_Task objective_: In the data below, find each line carrying the string "Creative" and copy it out.

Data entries
+ + + +

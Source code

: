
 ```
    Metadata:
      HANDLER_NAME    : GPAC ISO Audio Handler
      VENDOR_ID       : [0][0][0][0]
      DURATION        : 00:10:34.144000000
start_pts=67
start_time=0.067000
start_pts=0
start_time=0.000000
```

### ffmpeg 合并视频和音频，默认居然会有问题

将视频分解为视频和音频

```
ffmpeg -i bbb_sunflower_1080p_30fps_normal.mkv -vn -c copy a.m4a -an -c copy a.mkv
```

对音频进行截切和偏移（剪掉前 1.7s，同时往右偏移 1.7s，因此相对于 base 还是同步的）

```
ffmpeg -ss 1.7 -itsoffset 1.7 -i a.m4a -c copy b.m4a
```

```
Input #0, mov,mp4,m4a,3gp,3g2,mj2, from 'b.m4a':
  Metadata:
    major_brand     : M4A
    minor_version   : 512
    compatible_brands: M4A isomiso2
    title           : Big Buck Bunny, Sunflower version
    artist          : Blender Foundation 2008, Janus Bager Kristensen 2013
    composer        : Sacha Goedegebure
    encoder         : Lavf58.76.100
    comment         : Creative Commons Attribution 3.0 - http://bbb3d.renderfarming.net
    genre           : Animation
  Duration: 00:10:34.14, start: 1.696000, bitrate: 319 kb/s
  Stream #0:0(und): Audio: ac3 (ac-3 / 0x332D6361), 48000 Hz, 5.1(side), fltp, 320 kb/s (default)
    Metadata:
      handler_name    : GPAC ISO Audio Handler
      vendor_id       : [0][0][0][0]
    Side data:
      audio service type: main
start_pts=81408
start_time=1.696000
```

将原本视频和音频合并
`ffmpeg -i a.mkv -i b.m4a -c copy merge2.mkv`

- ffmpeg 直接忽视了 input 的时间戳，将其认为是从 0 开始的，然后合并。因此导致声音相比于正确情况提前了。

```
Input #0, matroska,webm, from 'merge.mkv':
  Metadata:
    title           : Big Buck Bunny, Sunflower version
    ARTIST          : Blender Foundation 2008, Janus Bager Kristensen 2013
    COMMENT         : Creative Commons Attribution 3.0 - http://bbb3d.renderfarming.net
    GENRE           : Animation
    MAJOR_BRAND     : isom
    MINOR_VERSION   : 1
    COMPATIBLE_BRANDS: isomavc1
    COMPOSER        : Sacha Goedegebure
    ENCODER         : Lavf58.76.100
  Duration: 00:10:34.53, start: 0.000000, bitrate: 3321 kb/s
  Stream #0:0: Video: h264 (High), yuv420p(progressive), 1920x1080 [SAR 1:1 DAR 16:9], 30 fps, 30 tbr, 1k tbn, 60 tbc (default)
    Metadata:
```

+ + + +

_Task output_:
    comment         : Creative Commons Attribution 3.0 - http://bbb3d.renderfarming.net
    COMMENT         : Creative Commons Attribution 3.0 - http://bbb3d.renderfarming.net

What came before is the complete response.